__Work instruction__. You are asked to copy the entire listing exactly, apart from its pictures.

__Records provided__.
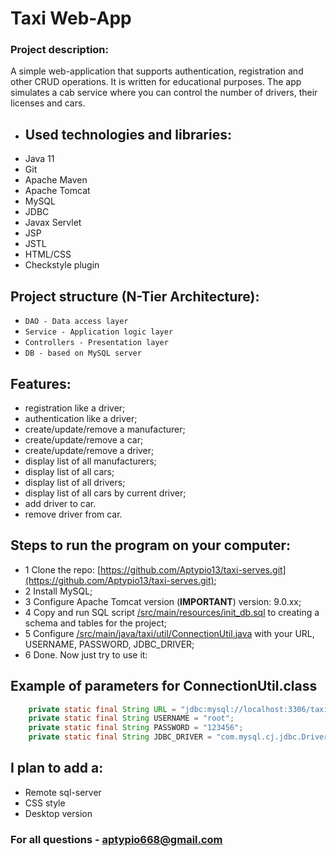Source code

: # Taxi Web-App
### Project description:

A simple web-application that supports authentication, registration and other CRUD operations. It is written for educational purposes.
The app simulates a cab service where you can control the number of drivers, their licenses and cars.

- ## Used technologies and libraries:
- Java 11
- Git
- Apache Maven
- Apache Tomcat
- MySQL
- JDBC
- Javax Servlet
- JSP
- JSTL
- HTML/CSS 
- Checkstyle plugin


## Project structure (N-Tier Architecture):
* `DAO - Data access layer`
* `Service - Application logic layer`
* `Controllers - Presentation layer`
* `DB - based on MySQL server`


## Features:
- registration like a driver;
- authentication like a driver;
- create/update/remove a manufacturer;
- create/update/remove a car;
- create/update/remove a driver;
- display list of all manufacturers;
- display list of all cars;
- display list of all drivers;
- display list of all cars by current driver;
- add driver to car.
- remove driver from car.
## Steps to run the program on your computer:
- 1 Clone the repo: [https://github.com/Aptypio13/taxi-serves.git](https://github.com/Aptypio13/taxi-serves.git);
- 2 Install MySQL;
- 3 Configure Apache Tomcat version (**IMPORTANT**) version: 9.0.xx;
- 4 Copy and run SQL script [/src/main/resources/init_db.sql](/src/main/resources/init_db.sql) to creating a schema and tables for the project;
- 5 Configure [/src/main/java/taxi/util/ConnectionUtil.java](/src/main/java/taxi/util/ConnectionUtil.java) with your URL, USERNAME, PASSWORD, JDBC_DRIVER;
- 6 Done. Now just try to use it:
## Example of parameters for ConnectionUtil.class
``` java
    private static final String URL = "jdbc:mysql://localhost:3306/taxi?useUnicode=true&serverTimezone=UTC";
    private static final String USERNAME = "root";
    private static final String PASSWORD = "123456";
    private static final String JDBC_DRIVER = "com.mysql.cj.jdbc.Driver";
```

## I plan to add a:
* Remote sql-server
* CSS style
* Desktop version

### For all questions - aptypio668@gmail.com
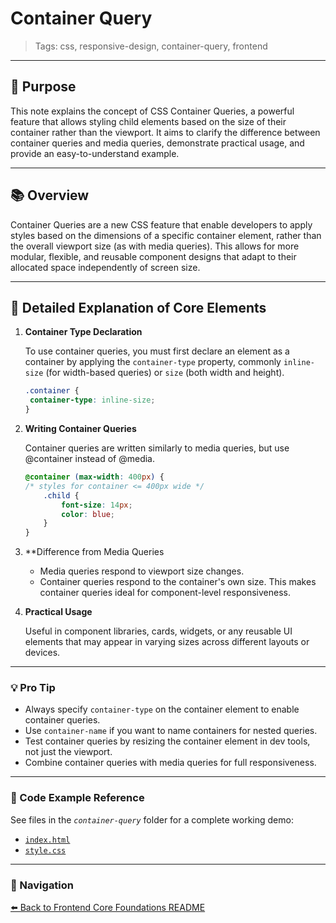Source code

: # Container Query

> Tags: css, responsive-design, container-query, frontend

---

## 🧠 Purpose

This note explains the concept of CSS Container Queries, a powerful feature that allows styling child elements based on the size of their container rather than the viewport. It aims to clarify the difference between container queries and media queries, demonstrate practical usage, and provide an easy-to-understand example.

---

## 📚 Overview

Container Queries are a new CSS feature that enable developers to apply styles based on the dimensions of a specific container element, rather than the overall viewport size (as with media queries). This allows for more modular, flexible, and reusable component designs that adapt to their allocated space independently of screen size.

---

## 🧩 Detailed Explanation of Core Elements

1. **Container Type Declaration**

   To use container queries, you must first declare an element as a container by applying the `container-type` property, commonly `inline-size` (for width-based queries) or `size` (both width and height).

    ```css
    .container {
     container-type: inline-size;
    }
    ```

2. **Writing Container Queries**

    Container queries are written similarly to media queries, but use @container instead of @media.

    ```css
    @container (max-width: 400px) {
    /* styles for container <= 400px wide */
        .child {
            font-size: 14px;
            color: blue;
        }
    }
    ```

3. **Difference from Media Queries
   - Media queries respond to viewport size changes.
   - Container queries respond to the container's own size.
This makes container queries ideal for component-level responsiveness.

4. **Practical Usage**

    Useful in component libraries, cards, widgets, or any reusable UI elements that may appear in varying sizes across different layouts or devices.

---

### 💡 Pro Tip

- Always specify `container-type` on the container element to enable container queries.
- Use `container-name` if you want to name containers for nested queries.
- Test container queries by resizing the container element in dev tools, not just the viewport.
- Combine container queries with media queries for full responsiveness.

---

### 🧪 Code Example Reference

See files in the _`container-query`_ folder for a complete working demo:

- [`index.html`](index.html)  
- [`style.css`](style.css)  

---

### 🔗 Navigation

[⬅️ Back to Frontend Core Foundations README](../../README.md)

__Result__.
Source code

: # Taxi Web-App
### Project description:

A simple web-application that supports authentication, registration and other CRUD operations. It is written for educational purposes.
The app simulates a cab service where you can control the number of drivers, their licenses and cars.

- ## Used technologies and libraries:
- Java 11
- Git
- Apache Maven
- Apache Tomcat
- MySQL
- JDBC
- Javax Servlet
- JSP
- JSTL
- HTML/CSS 
- Checkstyle plugin


## Project structure (N-Tier Architecture):
* `DAO - Data access layer`
* `Service - Application logic layer`
* `Controllers - Presentation layer`
* `DB - based on MySQL server`


## Features:
- registration like a driver;
- authentication like a driver;
- create/update/remove a manufacturer;
- create/update/remove a car;
- create/update/remove a driver;
- display list of all manufacturers;
- display list of all cars;
- display list of all drivers;
- display list of all cars by current driver;
- add driver to car.
- remove driver from car.
## Steps to run the program on your computer:
- 1 Clone the repo: [https://github.com/Aptypio13/taxi-serves.git](https://github.com/Aptypio13/taxi-serves.git);
- 2 Install MySQL;
- 3 Configure Apache Tomcat version (**IMPORTANT**) version: 9.0.xx;
- 4 Copy and run SQL script [/src/main/resources/init_db.sql](/src/main/resources/init_db.sql) to creating a schema and tables for the project;
- 5 Configure [/src/main/java/taxi/util/ConnectionUtil.java](/src/main/java/taxi/util/ConnectionUtil.java) with your URL, USERNAME, PASSWORD, JDBC_DRIVER;
- 6 Done. Now just try to use it:
## Example of parameters for ConnectionUtil.class
``` java
    private static final String URL = "jdbc:mysql://localhost:3306/taxi?useUnicode=true&serverTimezone=UTC";
    private static final String USERNAME = "root";
    private static final String PASSWORD = "123456";
    private static final String JDBC_DRIVER = "com.mysql.cj.jdbc.Driver";
```

## I plan to add a:
* Remote sql-server
* CSS style
* Desktop version

### For all questions - aptypio668@gmail.com
Source code

: # Container Query

> Tags: css, responsive-design, container-query, frontend

---

## 🧠 Purpose

This note explains the concept of CSS Container Queries, a powerful feature that allows styling child elements based on the size of their container rather than the viewport. It aims to clarify the difference between container queries and media queries, demonstrate practical usage, and provide an easy-to-understand example.

---

## 📚 Overview

Container Queries are a new CSS feature that enable developers to apply styles based on the dimensions of a specific container element, rather than the overall viewport size (as with media queries). This allows for more modular, flexible, and reusable component designs that adapt to their allocated space independently of screen size.

---

## 🧩 Detailed Explanation of Core Elements

1. **Container Type Declaration**

   To use container queries, you must first declare an element as a container by applying the `container-type` property, commonly `inline-size` (for width-based queries) or `size` (both width and height).

    ```css
    .container {
     container-type: inline-size;
    }
    ```

2. **Writing Container Queries**

    Container queries are written similarly to media queries, but use @container instead of @media.

    ```css
    @container (max-width: 400px) {
    /* styles for container <= 400px wide */
        .child {
            font-size: 14px;
            color: blue;
        }
    }
    ```

3. **Difference from Media Queries
   - Media queries respond to viewport size changes.
   - Container queries respond to the container's own size.
This makes container queries ideal for component-level responsiveness.

4. **Practical Usage**

    Useful in component libraries, cards, widgets, or any reusable UI elements that may appear in varying sizes across different layouts or devices.

---

### 💡 Pro Tip

- Always specify `container-type` on the container element to enable container queries.
- Use `container-name` if you want to name containers for nested queries.
- Test container queries by resizing the container element in dev tools, not just the viewport.
- Combine container queries with media queries for full responsiveness.

---

### 🧪 Code Example Reference

See files in the _`container-query`_ folder for a complete working demo:

- [`index.html`](index.html)  
- [`style.css`](style.css)  

---

### 🔗 Navigation

[⬅️ Back to Frontend Core Foundations README](../../README.md)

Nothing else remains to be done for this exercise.